## Work to complete
Write out only the opening lines of the entries, through the line with "## References".

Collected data

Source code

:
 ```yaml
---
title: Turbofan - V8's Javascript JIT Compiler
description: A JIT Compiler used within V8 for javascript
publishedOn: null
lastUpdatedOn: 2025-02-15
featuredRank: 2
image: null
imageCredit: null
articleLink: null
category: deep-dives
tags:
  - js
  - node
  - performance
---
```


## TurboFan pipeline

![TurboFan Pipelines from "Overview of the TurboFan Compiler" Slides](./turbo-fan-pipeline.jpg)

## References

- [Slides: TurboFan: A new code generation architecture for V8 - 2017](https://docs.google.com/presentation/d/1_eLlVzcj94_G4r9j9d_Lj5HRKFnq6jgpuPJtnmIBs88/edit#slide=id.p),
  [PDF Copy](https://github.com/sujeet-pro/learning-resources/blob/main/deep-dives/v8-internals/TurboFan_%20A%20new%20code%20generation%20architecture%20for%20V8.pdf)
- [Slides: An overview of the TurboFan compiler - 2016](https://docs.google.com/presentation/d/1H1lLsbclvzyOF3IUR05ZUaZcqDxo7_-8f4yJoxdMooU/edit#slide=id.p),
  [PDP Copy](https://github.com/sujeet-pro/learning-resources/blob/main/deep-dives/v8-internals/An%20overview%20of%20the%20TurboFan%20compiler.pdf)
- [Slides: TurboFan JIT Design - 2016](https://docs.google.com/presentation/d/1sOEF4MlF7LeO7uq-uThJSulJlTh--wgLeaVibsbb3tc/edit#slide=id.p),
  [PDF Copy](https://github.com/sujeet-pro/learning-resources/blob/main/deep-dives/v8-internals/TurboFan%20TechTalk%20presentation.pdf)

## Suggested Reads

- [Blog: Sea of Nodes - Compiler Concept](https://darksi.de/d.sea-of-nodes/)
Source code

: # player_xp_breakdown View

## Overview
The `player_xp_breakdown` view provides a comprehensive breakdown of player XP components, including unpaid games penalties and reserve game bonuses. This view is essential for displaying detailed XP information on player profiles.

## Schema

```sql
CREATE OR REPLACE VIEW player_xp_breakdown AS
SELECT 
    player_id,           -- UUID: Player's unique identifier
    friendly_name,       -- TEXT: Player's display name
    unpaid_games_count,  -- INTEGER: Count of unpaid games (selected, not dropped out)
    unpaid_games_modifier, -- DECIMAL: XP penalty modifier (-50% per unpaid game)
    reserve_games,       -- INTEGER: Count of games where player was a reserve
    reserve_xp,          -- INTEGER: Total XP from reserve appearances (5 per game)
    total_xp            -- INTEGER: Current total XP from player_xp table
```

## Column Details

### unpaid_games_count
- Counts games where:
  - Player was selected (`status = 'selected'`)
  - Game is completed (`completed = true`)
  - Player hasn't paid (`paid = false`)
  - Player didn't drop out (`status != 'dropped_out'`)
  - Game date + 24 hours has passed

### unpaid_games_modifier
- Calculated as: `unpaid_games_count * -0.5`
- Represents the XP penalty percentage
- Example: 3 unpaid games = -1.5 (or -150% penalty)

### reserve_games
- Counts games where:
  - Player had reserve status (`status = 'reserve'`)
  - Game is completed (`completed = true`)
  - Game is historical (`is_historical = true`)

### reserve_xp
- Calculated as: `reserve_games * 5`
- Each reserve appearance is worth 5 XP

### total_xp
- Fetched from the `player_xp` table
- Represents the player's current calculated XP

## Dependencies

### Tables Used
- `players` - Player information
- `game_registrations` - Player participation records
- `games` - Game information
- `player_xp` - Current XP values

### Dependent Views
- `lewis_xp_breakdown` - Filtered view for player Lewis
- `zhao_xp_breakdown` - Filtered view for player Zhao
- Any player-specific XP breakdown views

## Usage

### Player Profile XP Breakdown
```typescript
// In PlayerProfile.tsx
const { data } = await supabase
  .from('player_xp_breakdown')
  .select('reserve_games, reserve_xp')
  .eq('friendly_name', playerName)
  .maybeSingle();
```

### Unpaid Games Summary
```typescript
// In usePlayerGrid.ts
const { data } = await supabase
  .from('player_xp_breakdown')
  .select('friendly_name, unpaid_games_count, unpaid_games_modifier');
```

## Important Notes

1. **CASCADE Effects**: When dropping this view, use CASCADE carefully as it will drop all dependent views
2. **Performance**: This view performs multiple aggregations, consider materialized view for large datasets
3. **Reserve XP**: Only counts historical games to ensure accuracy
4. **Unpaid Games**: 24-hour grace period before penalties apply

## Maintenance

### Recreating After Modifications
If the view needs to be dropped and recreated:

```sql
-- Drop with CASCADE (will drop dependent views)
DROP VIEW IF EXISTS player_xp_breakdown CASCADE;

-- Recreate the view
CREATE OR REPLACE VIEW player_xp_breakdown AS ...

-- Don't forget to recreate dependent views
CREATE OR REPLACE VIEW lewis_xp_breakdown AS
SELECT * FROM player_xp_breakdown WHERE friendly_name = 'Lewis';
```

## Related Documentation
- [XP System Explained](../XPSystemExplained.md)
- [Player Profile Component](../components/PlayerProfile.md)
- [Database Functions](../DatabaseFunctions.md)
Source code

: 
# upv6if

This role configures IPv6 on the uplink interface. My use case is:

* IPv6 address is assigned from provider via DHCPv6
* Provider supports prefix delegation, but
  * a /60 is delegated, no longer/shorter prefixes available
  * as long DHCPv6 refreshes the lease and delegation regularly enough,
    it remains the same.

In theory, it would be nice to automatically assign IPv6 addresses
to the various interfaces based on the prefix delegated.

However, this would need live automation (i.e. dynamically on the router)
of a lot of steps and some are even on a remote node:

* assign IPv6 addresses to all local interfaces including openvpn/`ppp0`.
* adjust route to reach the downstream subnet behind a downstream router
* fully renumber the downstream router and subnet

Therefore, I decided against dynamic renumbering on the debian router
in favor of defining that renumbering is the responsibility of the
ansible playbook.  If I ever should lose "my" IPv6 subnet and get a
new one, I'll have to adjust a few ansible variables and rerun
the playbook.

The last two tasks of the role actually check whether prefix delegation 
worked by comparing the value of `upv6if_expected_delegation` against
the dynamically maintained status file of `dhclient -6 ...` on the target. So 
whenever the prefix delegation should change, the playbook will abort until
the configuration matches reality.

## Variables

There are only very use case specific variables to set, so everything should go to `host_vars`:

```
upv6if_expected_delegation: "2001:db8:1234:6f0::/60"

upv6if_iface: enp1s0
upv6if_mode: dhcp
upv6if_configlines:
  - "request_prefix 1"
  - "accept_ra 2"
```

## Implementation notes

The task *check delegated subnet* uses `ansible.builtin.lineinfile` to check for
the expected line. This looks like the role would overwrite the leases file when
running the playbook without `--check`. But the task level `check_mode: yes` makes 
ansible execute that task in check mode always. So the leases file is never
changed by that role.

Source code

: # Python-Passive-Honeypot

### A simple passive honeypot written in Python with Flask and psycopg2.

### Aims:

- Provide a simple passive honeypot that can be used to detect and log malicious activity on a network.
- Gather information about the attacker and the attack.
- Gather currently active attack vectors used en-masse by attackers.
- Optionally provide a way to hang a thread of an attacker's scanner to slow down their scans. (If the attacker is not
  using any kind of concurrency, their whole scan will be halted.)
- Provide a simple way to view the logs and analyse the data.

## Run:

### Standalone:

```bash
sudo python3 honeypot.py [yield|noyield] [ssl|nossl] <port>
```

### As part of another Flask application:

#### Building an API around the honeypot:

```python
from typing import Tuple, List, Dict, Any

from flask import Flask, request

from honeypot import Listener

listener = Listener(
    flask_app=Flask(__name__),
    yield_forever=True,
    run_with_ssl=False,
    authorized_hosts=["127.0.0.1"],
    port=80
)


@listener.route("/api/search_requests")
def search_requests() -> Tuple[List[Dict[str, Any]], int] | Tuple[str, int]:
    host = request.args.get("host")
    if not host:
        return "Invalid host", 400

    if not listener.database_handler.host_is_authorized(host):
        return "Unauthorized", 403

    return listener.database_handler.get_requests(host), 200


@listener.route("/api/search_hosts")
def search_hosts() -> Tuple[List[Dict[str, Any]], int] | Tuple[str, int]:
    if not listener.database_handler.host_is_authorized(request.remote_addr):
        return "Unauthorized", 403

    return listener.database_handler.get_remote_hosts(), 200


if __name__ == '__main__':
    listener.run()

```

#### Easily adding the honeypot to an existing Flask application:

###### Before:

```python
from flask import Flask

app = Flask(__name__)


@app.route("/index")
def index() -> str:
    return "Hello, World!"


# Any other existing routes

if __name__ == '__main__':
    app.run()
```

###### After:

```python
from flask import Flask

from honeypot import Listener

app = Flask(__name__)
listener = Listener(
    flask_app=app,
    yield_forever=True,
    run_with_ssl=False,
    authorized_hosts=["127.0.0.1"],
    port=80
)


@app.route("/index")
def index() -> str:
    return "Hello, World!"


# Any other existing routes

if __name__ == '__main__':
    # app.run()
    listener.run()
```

## The answer
Source code

:
 ```yaml
---
title: Turbofan - V8's Javascript JIT Compiler
description: A JIT Compiler used within V8 for javascript
publishedOn: null
lastUpdatedOn: 2025-02-15
featuredRank: 2
image: null
imageCredit: null
articleLink: null
category: deep-dives
tags:
  - js
  - node
  - performance
---
```


## TurboFan pipeline

![TurboFan Pipelines from "Overview of the TurboFan Compiler" Slides](./turbo-fan-pipeline.jpg)

## References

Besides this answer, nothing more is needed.